『沈黙』に登場するキリシタン、キチジロー。一体どんな人物なのか(写真はイメージ)

 現役の若手女優が、出家すると世を騒がせている。そんななか、映画『沈黙』を観た。

 大学時代に読んだはずの遠藤周作の『沈黙』。映画の序盤にその内容をほとんど覚えていない自分に愕然としたが、宣教師が日本へ渡るあたりで徐々に思い出していった。きっかけとなったのは「キチジロー」という登場人物である。そうであった。この『沈黙』に出てくるキチジローを、当時の私は激しく憎んだのだった。

沈黙』(遠藤周作著、新潮文庫)

 キリシタン弾圧に屈し、家族のなかでただ一人「棄教」して生き残ったキチジロー。異国の地で自暴自棄に暮らしていたが、先の宣教師に道案内役として雇われ日本に戻ることとなった。
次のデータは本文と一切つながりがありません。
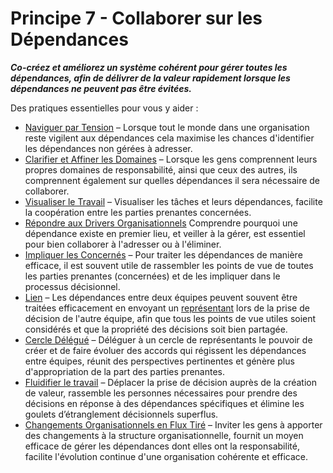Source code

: # Principe 7 - Collaborer sur les Dépendances


**_Co-créez et améliorez un système cohérent pour gérer toutes les dépendances, afin de délivrer de la valeur rapidement lorsque les dépendances ne peuvent pas être évitées._**

Des pratiques essentielles pour vous y aider :

-   [Naviguer par Tension](section:navigate-via-tension) – Lorsque tout le monde dans une organisation reste vigilent aux dépendances cela maximise les chances d'identifier les dépendances non gérées à adresser.
-   [Clarifier et Affiner les Domaines](section:clarify-and-develop-domains) – Lorsque les gens comprennent leurs propres domaines de responsabilité, ainsi que ceux des autres, ils comprennent également sur quelles dépendances il sera nécessaire de collaborer.
-   [Visualiser le Travail](section:visualize-work) – Visualiser les tâches et leurs dépendances, facilite la coopération entre les parties prenantes concernées.
-   [Répondre aux Drivers Organisationnels](section:respond-to-organizational-drivers) Comprendre pourquoi une dépendance existe en premier lieu, et veiller à la gérer, est essentiel pour bien collaborer à l'adresser ou à l'éliminer.
-   [Impliquer les Concernés](section:involve-those-affected) – Pour traiter les dépendances de manière efficace, il est souvent utile de rassembler les points de vue de toutes les parties prenantes (concernées) et de les impliquer dans le processus décisionnel.
-   [Lien](section:linking) – Les dépendances entre deux équipes peuvent souvent être traitées efficacement en envoyant un [représentant](section:representative) lors de la prise de décision de l'autre équipe, afin que tous les points de vue utiles soient considérés et que la propriété des décisions soit bien partagée.
-   [Cercle Délégué](section:delegate-circle) – Déléguer à un cercle de représentants le pouvoir de créer et de faire évoluer des accords qui régissent les dépendances entre équipes,  réunit des perspectives pertinentes et génère plus d'appropriation de la part des parties prenantes.
-   [Fluidifier le travail](section:align-flow) – Déplacer la prise de décision auprès de la création de valeur, rassemble les personnes nécessaires pour prendre des décisions en réponse à des dépendances spécifiques et élimine les goulets d’étranglement décisionnels superflus.
-   [Changements Organisationnels en Flux Tiré](section:create-a-pull-system-for-organizational-change) – Inviter les gens à apporter des changements à la structure organisationnelle, fournit un moyen efficace de gérer les dépendances dont elles ont la responsabilité, facilite l'évolution continue d'une organisation cohérente et efficace.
海外で暮らし、一定の時を経たことでキチジローにはふたたび信仰心が芽生える。いま一度キリストに救われることを信じて、主人公である宣教師「ロドリゴ」に教えを請うのだった。だが次の瞬間、褒美の銀に目がくらみ長崎奉行にロドリゴの居場所を密告してしまう。そうかと思うと、ロドリゴが捉えられた牢獄のそばで「許してくれ」と大声で懇願する。自分が密告した張本人であるのに、どのツラ下げてと思わずにいられない。その名前に似たある単語が頭に思い浮かぶが、もちろんここに記す気はない。キリスト教のことをいつでも「許し」を引き出せるATMとでも思っているのだろうか。

 そんな信教と棄教の間で揺れる、うっかりキチジローにあてられて当時の私はうんざりした気持ちで本を置いたのだった。彼に対して煮え切らない裏切り者のレッテルを貼り、封をしたまますっかり忘れ去っていたのだった・・・が。